Data for processing
• • • •

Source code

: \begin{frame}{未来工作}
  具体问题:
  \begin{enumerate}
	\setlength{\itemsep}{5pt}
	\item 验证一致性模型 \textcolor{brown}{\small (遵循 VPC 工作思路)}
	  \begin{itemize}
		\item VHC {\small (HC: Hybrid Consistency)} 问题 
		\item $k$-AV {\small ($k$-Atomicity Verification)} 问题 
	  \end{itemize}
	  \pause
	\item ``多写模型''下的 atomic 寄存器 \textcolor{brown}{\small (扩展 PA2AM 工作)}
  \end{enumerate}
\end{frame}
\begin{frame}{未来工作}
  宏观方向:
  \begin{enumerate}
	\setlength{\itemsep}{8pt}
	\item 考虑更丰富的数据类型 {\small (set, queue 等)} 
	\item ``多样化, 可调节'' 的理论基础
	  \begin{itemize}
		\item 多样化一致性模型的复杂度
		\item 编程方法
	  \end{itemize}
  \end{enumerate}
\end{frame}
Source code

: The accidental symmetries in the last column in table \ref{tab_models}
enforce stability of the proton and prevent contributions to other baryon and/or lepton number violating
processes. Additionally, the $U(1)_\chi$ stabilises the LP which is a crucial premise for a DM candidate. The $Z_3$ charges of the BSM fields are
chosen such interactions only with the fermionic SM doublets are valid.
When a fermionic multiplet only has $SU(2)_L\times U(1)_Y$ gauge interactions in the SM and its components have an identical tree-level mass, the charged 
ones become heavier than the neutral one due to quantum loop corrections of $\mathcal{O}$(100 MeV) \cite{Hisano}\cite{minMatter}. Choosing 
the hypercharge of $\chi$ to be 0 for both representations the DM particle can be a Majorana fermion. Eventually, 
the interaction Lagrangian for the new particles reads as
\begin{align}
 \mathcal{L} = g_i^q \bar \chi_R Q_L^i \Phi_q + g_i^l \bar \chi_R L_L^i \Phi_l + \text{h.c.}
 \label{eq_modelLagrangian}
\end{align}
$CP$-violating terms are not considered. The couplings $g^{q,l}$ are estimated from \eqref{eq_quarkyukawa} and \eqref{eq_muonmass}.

• • • •

Activity
Without dropping a single line, output the records above exactly.

Answer below
Source code

: \begin{frame}{未来工作}
  具体问题:
  \begin{enumerate}
	\setlength{\itemsep}{5pt}
	\item 验证一致性模型 \textcolor{brown}{\small (遵循 VPC 工作思路)}
	  \begin{itemize}
		\item VHC {\small (HC: Hybrid Consistency)} 问题 
		\item $k$-AV {\small ($k$-Atomicity Verification)} 问题 
	  \end{itemize}
	  \pause
	\item ``多写模型''下的 atomic 寄存器 \textcolor{brown}{\small (扩展 PA2AM 工作)}
  \end{enumerate}
\end{frame}
\begin{frame}{未来工作}
  宏观方向:
  \begin{enumerate}
	\setlength{\itemsep}{8pt}
	\item 考虑更丰富的数据类型 {\small (set, queue 等)} 
	\item ``多样化, 可调节'' 的理论基础
	  \begin{itemize}
		\item 多样化一致性模型的复杂度
		\item 编程方法
	  \end{itemize}
  \end{enumerate}
\end{frame}
Source code

: The accidental symmetries in the last column in table \ref{tab_models}
enforce stability of the proton and prevent contributions to other baryon and/or lepton number violating
processes. Additionally, the $U(1)_\chi$ stabilises the LP which is a crucial premise for a DM candidate. The $Z_3$ charges of the BSM fields are
chosen such interactions only with the fermionic SM doublets are valid.
When a fermionic multiplet only has $SU(2)_L\times U(1)_Y$ gauge interactions in the SM and its components have an identical tree-level mass, the charged 
ones become heavier than the neutral one due to quantum loop corrections of $\mathcal{O}$(100 MeV) \cite{Hisano}\cite{minMatter}. Choosing 
the hypercharge of $\chi$ to be 0 for both representations the DM particle can be a Majorana fermion. Eventually, 
the interaction Lagrangian for the new particles reads as
\begin{align}
 \mathcal{L} = g_i^q \bar \chi_R Q_L^i \Phi_q + g_i^l \bar \chi_R L_L^i \Phi_l + \text{h.c.}
 \label{eq_modelLagrangian}
\end{align}
$CP$-violating terms are not considered. The couplings $g^{q,l}$ are estimated from \eqref{eq_quarkyukawa} and \eqref{eq_muonmass}.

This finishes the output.